En tant que poète, quand un sujet d’actualité vous outrage ou vous indigne, un conflit militaire ou un exode par exemple, comment réagissez-vous à cela ?
Cela me touche en tant que citoyen. Et j’ai un avis sur le sujet. Mais en tant qu’écrivain, il faut que je m’impose une certaine distance vis-à-vis de l’actualité. Pendant le XXe siècle, la poésie engagée a eu un grand impact, mais le lecteur en est lassé aujourd’hui. Je ne suis pas contre l’engagement, en tant que citoyen, en tant qu’individu. Mais que ma poésie se fasse l’écho des petits et grands problèmes qui agitent la vie de tous les jours, non! cela, je n’en veux pas.
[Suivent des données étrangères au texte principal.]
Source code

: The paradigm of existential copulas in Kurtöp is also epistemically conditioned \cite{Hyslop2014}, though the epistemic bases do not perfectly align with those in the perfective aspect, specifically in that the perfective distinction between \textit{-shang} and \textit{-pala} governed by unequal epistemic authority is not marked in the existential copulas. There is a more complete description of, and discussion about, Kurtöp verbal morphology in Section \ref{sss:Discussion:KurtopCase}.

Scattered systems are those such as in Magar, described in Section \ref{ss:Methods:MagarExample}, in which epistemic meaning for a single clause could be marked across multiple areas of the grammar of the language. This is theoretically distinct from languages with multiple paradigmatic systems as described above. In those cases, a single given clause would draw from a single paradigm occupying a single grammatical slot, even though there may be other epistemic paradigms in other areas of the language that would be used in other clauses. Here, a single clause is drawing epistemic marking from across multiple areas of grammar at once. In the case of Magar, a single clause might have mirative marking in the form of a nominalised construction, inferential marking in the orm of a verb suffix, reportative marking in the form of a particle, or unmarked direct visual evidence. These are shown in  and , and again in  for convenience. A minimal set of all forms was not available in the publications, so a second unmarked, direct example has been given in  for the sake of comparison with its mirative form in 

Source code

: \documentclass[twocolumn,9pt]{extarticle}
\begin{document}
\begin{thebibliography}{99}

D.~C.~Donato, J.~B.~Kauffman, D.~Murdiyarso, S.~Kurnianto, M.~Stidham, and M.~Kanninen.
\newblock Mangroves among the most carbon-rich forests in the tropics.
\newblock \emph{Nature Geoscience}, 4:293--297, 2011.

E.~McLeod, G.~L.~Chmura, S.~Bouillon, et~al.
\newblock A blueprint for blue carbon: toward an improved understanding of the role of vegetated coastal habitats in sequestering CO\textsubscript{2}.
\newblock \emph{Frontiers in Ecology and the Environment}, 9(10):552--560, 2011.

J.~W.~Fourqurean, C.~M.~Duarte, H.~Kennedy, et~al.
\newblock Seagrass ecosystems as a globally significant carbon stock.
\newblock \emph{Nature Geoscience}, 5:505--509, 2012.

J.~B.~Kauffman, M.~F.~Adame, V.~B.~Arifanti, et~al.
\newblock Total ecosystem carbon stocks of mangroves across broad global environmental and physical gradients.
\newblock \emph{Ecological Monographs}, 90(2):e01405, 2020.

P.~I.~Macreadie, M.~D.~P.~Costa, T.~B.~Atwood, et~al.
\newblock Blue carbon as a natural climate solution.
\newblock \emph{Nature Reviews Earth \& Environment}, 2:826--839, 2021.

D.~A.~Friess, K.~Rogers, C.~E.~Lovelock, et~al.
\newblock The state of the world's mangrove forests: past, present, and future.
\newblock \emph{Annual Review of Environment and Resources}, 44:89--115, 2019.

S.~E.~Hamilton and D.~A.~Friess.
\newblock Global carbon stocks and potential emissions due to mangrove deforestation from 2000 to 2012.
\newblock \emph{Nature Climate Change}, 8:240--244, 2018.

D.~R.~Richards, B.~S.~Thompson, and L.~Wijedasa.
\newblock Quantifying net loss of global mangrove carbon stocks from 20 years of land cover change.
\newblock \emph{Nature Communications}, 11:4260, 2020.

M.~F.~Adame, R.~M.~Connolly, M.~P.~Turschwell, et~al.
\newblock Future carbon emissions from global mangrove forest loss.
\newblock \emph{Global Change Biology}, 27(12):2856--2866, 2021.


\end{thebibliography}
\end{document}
Donc, vous séparez entre votre vie de poète et votre vie d’homme ?
Ce n’est pas aussi simple que cela. C’est très difficile de dire que je sépare entre ma vie de poète et mon quotidien en tant qu’homme. Je choisis mes thèmes. On n’écrit pas avec la même intensité sur tous les thèmes.
Un sujet a fait l’actualité récemment entre nos deux pays. Comment avez-vous réagi à l’affaire du rocher Leïla ?
Cette affaire ne m’inspire pas poétiquement parlant. Mais je l’ai vécue et suivie en tant que citoyen. Elle souligne malheureusement un espace de non rencontre, inamical. C’est une affaire absurde, compte tenu de la taille de l’objet du conflit. C’est triste, et en définitive, cela s’est décidé sans prendre l’avis des deux peuples. C’est le propre des décisions politiques qui ne traduisent pas la volonté des citoyens. Nous sommes des voisins et nous le serons toujours. Et si je dois vous dire mon sentiment, je suis beaucoup plus interpellé par les Marocains qui risquent leur vie pour atteindre les côtes espagnols que par un conflit absurde et condamné à être résolu.
Et vous ne traduisez pas cette préoccupation par des articles ?
Je ne suis pas un collaborateur régulier de la presse. Et je collabore seulement aux journaux par des articles d’ordre littéraire.
Vous n’avez pas l’impression d’être une espèce de Robinson Crusoé ou de vivre dans une tour d’ivoire ?
Je sais que l’idée de l’écrivain enfermé dans sa tour d’ivoire a mauvaise presse. Mais l’on doit savoir que ce sont les écrivains qui se dévouent corps et âme à la littérature qui assurent sa continuité. Les auteurs classiques, ceux qui résistent à l’usure du temps, ont accepté de se dédier exclusivement à la littérature en lui subordonnant tout le reste.
Vous vous réclamez de cet héritage-là ?
En tant que lecteur oui. En tant que poète, j’aspire à être l’ombre de ces écrivains qui ont assuré la continuité de la littérature.